Bitcoin (BTC-USD) is trading below $67,000, down 2% over 24 hours, and the iShares Bitcoin Trust ETF (NASDAQ:IBIT) closed Friday at $38.60 — down 4.43% on the session from a previous close of $40.39, with a day range of $38.38 to $39.19 and after-hours recovering slightly to $38.72. The year range of $35.30 to $71.82 frames the full scope of the drawdown from peak — IBIT is currently trading 46% below its 52-week high, a decline that would have been catastrophic for any traditional equity but that has occurred simultaneously with the second consecutive week of net positive inflows into US spot Bitcoin ETF products. That divergence — price down nearly half from peak while institutional money flows in for back-to-back positive weeks — is the central tension defining the Bitcoin ETF market right now, and understanding it precisely requires going beyond the weekly headline number to the daily breakdown that tells a far more complicated story.

Total net assets across US spot Bitcoin ETF products reached $87.07 billion for the week ending March 6, up from $83.40 billion on February 27. Weekly trading volume surged to $25.87 billion — a 62% increase from the $15.99 billion recorded during the week ending February 27. Those are the aggregate numbers. The detail behind them reveals an institutional market that is re-engaging selectively rather than accumulating broadly, with large early-week purchases being partially reversed by meaningful late-week redemptions in a pattern that repeats across both Bitcoin and Ethereum ETF products.

The $1.15 Billion Three-Day Wave and the $577 Million That Almost Erased It

Monday March 2 through Wednesday March 4 produced one of the most concentrated three-day inflow sequences in recent Bitcoin ETF history. Monday delivered $458.19 million in net inflows. Tuesday added $225.15 million. Wednesday contributed $461.77 million — almost identical to Monday's figure, which is itself a notable pattern suggesting systematic institutional allocation rather than opportunistic retail buying. The three sessions combined for $1.145 billion in net inflows, a genuine signal that institutional capital was being deliberately deployed into Bitcoin ETF products at levels near $67,000.

Then Thursday and Friday arrived. Thursday produced $227.83 million in outflows. Friday accelerated that reversal with $348.83 million in redemptions. The two-day withdrawal total reached $576.66 million — erasing 50.4% of the three-day buying wave in 48 hours. The week closed with $568.45 million in net inflows only because Monday through Wednesday had built enough of a cushion to absorb the late-week selling without flipping the weekly total negative.

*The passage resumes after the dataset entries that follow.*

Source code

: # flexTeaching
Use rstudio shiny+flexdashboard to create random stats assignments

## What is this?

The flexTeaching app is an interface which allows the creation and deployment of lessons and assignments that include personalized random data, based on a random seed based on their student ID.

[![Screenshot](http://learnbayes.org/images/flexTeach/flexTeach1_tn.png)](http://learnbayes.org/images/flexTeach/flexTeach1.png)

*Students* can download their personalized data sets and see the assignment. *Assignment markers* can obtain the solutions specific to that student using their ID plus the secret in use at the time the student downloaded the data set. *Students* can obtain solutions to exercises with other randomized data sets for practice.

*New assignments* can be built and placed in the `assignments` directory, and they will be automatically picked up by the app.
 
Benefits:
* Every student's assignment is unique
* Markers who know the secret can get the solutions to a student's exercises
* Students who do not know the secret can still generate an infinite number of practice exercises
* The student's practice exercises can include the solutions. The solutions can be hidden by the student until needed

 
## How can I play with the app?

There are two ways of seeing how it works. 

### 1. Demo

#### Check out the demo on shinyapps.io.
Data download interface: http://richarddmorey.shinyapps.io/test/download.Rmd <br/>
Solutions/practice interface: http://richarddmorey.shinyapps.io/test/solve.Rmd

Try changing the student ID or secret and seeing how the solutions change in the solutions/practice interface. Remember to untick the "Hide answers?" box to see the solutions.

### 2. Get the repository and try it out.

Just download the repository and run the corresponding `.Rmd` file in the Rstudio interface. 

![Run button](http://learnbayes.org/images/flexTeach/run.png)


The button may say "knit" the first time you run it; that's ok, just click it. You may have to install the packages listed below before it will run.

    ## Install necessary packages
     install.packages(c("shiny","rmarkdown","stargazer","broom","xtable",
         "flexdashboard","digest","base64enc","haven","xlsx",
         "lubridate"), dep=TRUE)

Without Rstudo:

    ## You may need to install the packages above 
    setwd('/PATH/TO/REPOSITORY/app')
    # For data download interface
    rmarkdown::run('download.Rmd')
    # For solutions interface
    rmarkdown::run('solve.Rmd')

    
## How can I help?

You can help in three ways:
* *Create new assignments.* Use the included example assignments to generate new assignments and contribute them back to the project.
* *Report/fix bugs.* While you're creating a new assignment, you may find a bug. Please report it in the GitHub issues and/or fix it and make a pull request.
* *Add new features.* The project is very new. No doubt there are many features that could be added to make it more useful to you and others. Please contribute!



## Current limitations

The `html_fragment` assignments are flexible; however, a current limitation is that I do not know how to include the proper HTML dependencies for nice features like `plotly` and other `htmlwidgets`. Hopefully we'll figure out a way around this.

This intra-week pattern — front-loaded buying followed by back-end redemptions — is not random. It is the signature of institutional portfolio managers who are allocating early in the week based on strategic positioning decisions made over the weekend, then trimming or rebalancing those positions by Thursday and Friday as they respond to price action, risk management triggers, or end-of-week settlement requirements. The pattern appearing in both the Bitcoin ETF data and the Ethereum ETF data simultaneously confirms this is systematic behavior rather than coincidence. Large institutions are returning to Bitcoin ETF products, but they are doing so with discipline and defined position limits rather than the open-ended accumulation that characterized the period from January to October 2024.

IBIT (NASDAQ:IBIT) at $38.60: Reading the ETF Price Against the Underlying Flow Data

IBIT's Friday close at $38.60 — down $1.79 from the previous close of $40.39, a 4.43% single-session decline on average volume of 80.05 million shares — is the price manifestation of the Friday redemption pressure that hit the broader Bitcoin ETF space with $348.83 million in outflows. IBIT is the dominant product in the US spot Bitcoin ETF market by assets under management, with a market cap of $148.61 billion, and its price movements are the most visible proxy for Bitcoin ETF institutional flow dynamics.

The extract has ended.